HDP Eşbaşkanı Ertuğrul Kürkçü hükümetin ,’Cemaat operasyonu’na maruz kalındığı savunmasının kabul edilemez olduğuna da dikkat çekerek, “AKP ve Başbakan, devleti tek adamın keyfine göre, gizli anlaşmalarla, gizli ortaklarla sürdürmeye kalkışmanın maliyetini ödemektedirler. Hükümetin yasaya rağmen, Meclis’e sayıştay raporları olmaksızın, şeffaflık ve denetim ilkesi yerle bir edilerek sunduğu bütçeye bakmak bile yolsuzluğun gübreliğinin nerede yattığını görmeye yeter” dedi. Bu yolsuzluk operasyonunun hangi nedenlerle başlamış olursa olsun, açığa çıkardığı kirli ilişkilerin, siyasi ve bürokratik sonuçlar açısından herhangi bir engele takılmadan sürdürülmesi ve tamamlanmasının önemli olduğunu söyleyen Kürkçü, Meclis’te bir araştırma kurulunun da oluşturulması gerektiğine dikkat çekti.

Çarpıcı iddialar var

Fatih Belediye Başkanı Mustafa Demir’in sit alanındaki arsaların imara açılması karşılığında 1,5 milyon dolar rüşvet istediği belirtiliyor. Soruşturmada Marmaray projesinin de mercek altında olduğu kulislere yansıyan bilgiler arasında.

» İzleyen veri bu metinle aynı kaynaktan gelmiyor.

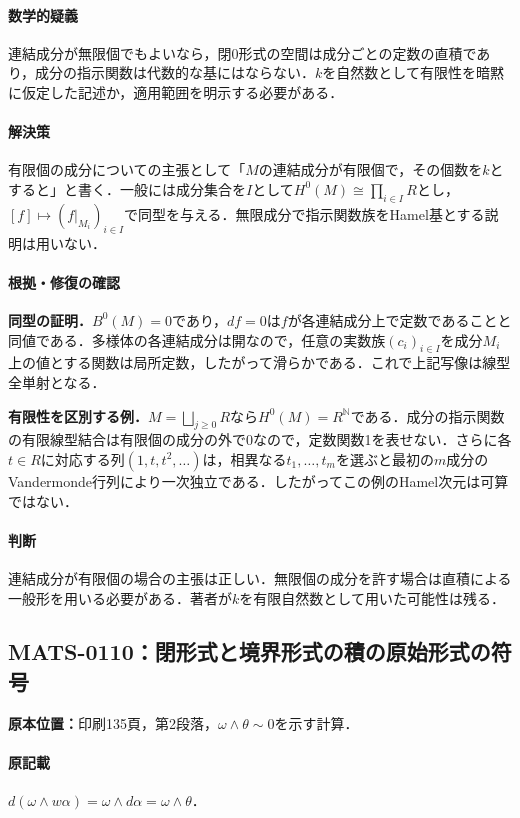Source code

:\documentclass[a4paper,10pt]{ltjsarticle}
\begin{document}
\paragraph{数学的疑義}連結成分が無限個でもよいなら，閉0形式の空間は成分ごとの定数の直積であり，成分の指示関数は代数的な基にはならない．$k$を自然数として有限性を暗黙に仮定した記述か，適用範囲を明示する必要がある．

\paragraph{解決策}有限個の成分についての主張として「$M$の連結成分が有限個で，その個数を$k$とすると」と書く．一般には成分集合を$I$として$H^0(M)\cong\prod_{i\in I}R$とし，$[f]\mapsto(f|_{M_i})_{i\in I}$で同型を与える．無限成分で指示関数族をHamel基とする説明は用いない．

\paragraph{根拠・修復の確認}\textbf{同型の証明．}$B^0(M)=0$であり，$df=0$は$f$が各連結成分上で定数であることと同値である．多様体の各連結成分は開なので，任意の実数族$(c_i)_{i\in I}$を成分$M_i$上の値とする関数は局所定数，したがって滑らかである．これで上記写像は線型全単射となる．\par\textbf{有限性を区別する例．}$M=\bigsqcup_{j\geq0}R$なら$H^0(M)=R^{\mathbb N}$である．成分の指示関数の有限線型結合は有限個の成分の外で0なので，定数関数1を表せない．さらに各$t\in R$に対応する列$(1,t,t^2,\ldots)$は，相異なる$t_1,\ldots,t_m$を選ぶと最初の$m$成分のVandermonde行列により一次独立である．したがってこの例のHamel次元は可算ではない．

\paragraph{判断}連結成分が有限個の場合の主張は正しい．無限個の成分を許す場合は直積による一般形を用いる必要がある．著者が$k$を有限自然数として用いた可能性は残る．


\subsection*{MATS-0110：閉形式と境界形式の積の原始形式の符号}\label{math:MATS-0110}
\noindent\textbf{原本位置：}印刷135頁，第2段落，$\omega\wedge\theta\sim0$を示す計算．

\paragraph{原記載}$d(\omega\wedge w\alpha)=\omega\wedge d\alpha=\omega\wedge\theta$．
\end{document}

İş adamı Reza Zerrab tarafından İran’a gönderilen ve yaklaşık 10 milyar doları bulduğu belirtilen usulsüz havale işlemleri sırasında binde 3-4 oranında rüşvet ödendiği iddiasının yanı sıra bu para transferlerinin Halk Bankası’ndan usulsüz olarak yapıldığı ifade edildi. ve Halk Bankası Genel Müdürü Süleyman Aslan’ın evinde yapılan aramalarda ise ayakkabı kutuları içinde 4,5 milyon dolar bulundu. Ayrıca Bakan Güler’in oğlunun evinde yapılan aramalarda yüksek miktarda TL ve dövizin ele geçirildiği ifade edildi.

Cemaat: Bu son uyarı

Cemaat’e yakınlığıyla bilinen Gazeteciler ve Yazarlar Vakfı Başkanı Mustafa Yeşil, “Emniyet ve yargıya cemaat müdahalesi söylemleri davaları itibarsızlaştırmak için çıkarılıyor. 50 yıllık hizmet hareketi hakkında bugüne kadar ortaya çıkarılmış bir suç unsuru yok” dedi. Ayrıca Cemaat’in yayın organı Zaman yazan Hüseyin Gülerce de Hakan Şükür’ün istifasıyla ilgili “AK Parti, bu istifayı, en samimi uyarı olarak anlamalıdır. Belki de son uyarı” diye yazdı.

CHP ‘sıcak’ takipte

Operasyonda adı geçen bakanların istifasını isteyen CHP, yaşanan operasyona karşı özel görevlendirme yaptı. CHP Grup Başkanvekili Akif Hamzaçebi , “CHP, İstanbul’da savcılar tarafından yürütülen soruşturma sürecini 5 milletvekilinden oluşan bir komisyonla izleyip değerlendirecek” dedi. CHP ayrıca adı geçen bakanlarla ilgili gensoru hazırlığında.

Başsavcılıktan ilk açıklama

Soruşturmaya ilişkin açıklama yapan İstanbul Cumhuriyet Başsavcılığı, “Kolluk makamlarına gelen bilgiler çerçevesinde 13/09/2012, 20/09/2012 ve 14/02/2013 tarihlerinde üç ayrı soruşturma başlatılmış. Bu soruşturmalarda sivil vatandaşların yanında bir kısım kamu görevlileri de şüpheli olarak bulunmakta. Soruşturmalardan 2’si genel olarak imar kanununa ve kıyı kanununa muhalefet etmek şeklinde olup, kamu görevlilerinin rüşvet aldığı ve görevini suistimal ettiği iddiaları da bulunmaktadır. Yargı mercileri hakikatlerin ortaya çıkarılması için çalışmakta olup, yanlış anlamalara sebebiyet vermemek için bu açıklama yapılmıştır.”